Expanded naloxone access came after opioid overdoses had surged in recent years to epidemic levels and become the third-leading cause of death in Huntington, killing 58 of the town’s residents in 2015, according to Dr. Michael Kilkenny, the physician director of Cabell-Huntington Health Department.
In response, the city expanded its anti-drug efforts to include overdose treatment in addition to needle-exchange programs to prevent transmission of HIV and hepatitis B and C.
As a result, needle-sharing has plummeted among addicts, and so far in 2016, overdose deaths have dropped 25% to 30%, Kilkenny said.
“I think that it reflects that our strategies are working,” Kilkenny said. “Naloxone is a great tool to use, and especially useful in the hands of community members closest to the victims. But it takes more than just tools; you have to know how to use them, and the community’s done a great job about education concerning drug overdoses.”

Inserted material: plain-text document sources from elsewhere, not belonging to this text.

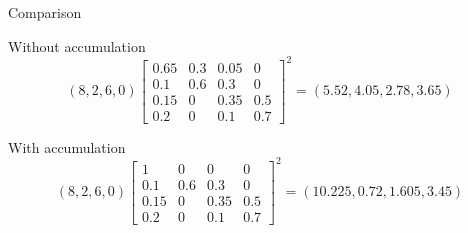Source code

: \begin{frame}{Comparison}
	
		Without accumulation
		$$
		(8,2,6,0)
		{\begin{bmatrix}
		0.65 & 0.3 & 0.05 & 0\\
		0.1  & 0.6 & 0.3  & 0\\
		0.15 & 0   & 0.35 & 0.5\\
		0.2  & 0   & 0.1  & 0.7
		\end{bmatrix}}^2
		=
		(5.52,4.05,2.78,3.65)
		$$
		
		With accumulation
$$
(8,2,6,0)
{\begin{bmatrix}
1 & 0 & 0 & 0\\
0.1  & 0.6 & 0.3  & 0\\
0.15 & 0   & 0.35 & 0.5\\
0.2  & 0   & 0.1  & 0.7
\end{bmatrix}}^2
=
(10.225,0.72,1.605,3.45)
$$
	
\end{frame}
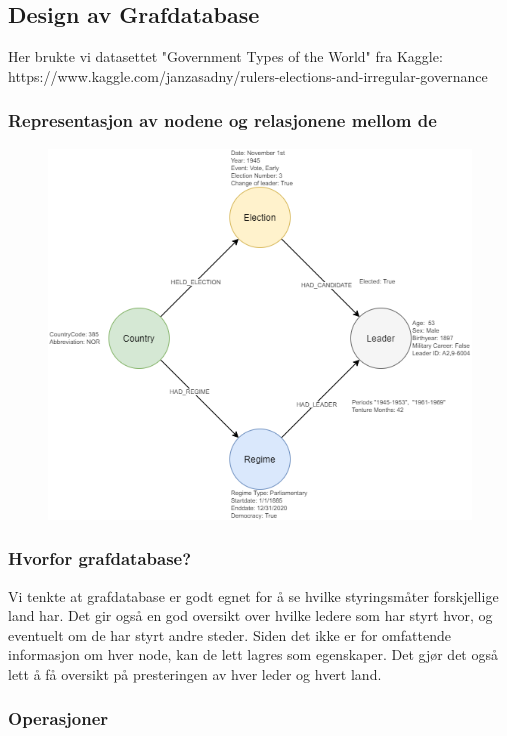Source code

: \subsection{Design av Grafdatabase}
Her brukte vi datasettet "Government Types of the World" fra Kaggle: https://www.kaggle.com/janzasadny/rulers-elections-and-irregular-governance

\subsubsection{Representasjon av nodene og relasjonene mellom de}
\FigureCounter
\begin{figure}[H]
  \includegraphics[scale=1]{images/milepael4/graph_database_base.drawio.png}
\end{figure}

\subsubsection{Hvorfor grafdatabase?}
Vi tenkte at grafdatabase er godt egnet for å se hvilke styringsmåter forskjellige land har. Det gir 
også en god oversikt over hvilke ledere som har styrt hvor, og eventuelt om de har styrt andre 
steder. Siden det ikke er for omfattende informasjon om hver node, kan de lett lagres som 
egenskaper. Det gjør det også lett å få oversikt på presteringen av hver leder og hvert land.

\subsubsection{Operasjoner}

But the struggle will continue, and officials have to watch out for how addiction can affect the next generation of West Virginians.
Jan Rader, the deputy chief of the Huntington Fire Department and a registered nurse, has worked in the area for 22 years and rarely used to see overdose calls. Now, emergency responders might respond to a home and find parents who shot up and overdosed while their children were in the room.
“Children being present with the overdose victim is the norm, not the exception, now,” Rader said. “Kids are being raised in this environment.”
As Rader spoke on the phone, she was interrupted by a loud alert noise.
“I have an overdose that just came in over my radio,” Rader said. “Sorry about that.”